Records for processing
_ _ _
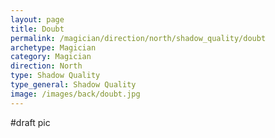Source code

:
 ```yaml
---
layout: page
title: Doubt
permalink: /magician/direction/north/shadow_quality/doubt
archetype: Magician
category: Magician
direction: North
type: Shadow Quality
type_general: Shadow Quality
image: /images/back/doubt.jpg
---
```

#draft pic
_ _ _
Try it
Apart from its pictures, the material above should be repeated exactly.

Answer space
Source code

:
 ```yaml
---
layout: page
title: Doubt
permalink: /magician/direction/north/shadow_quality/doubt
archetype: Magician
category: Magician
direction: North
type: Shadow Quality
type_general: Shadow Quality
image: /images/back/doubt.jpg
---
```

#draft pic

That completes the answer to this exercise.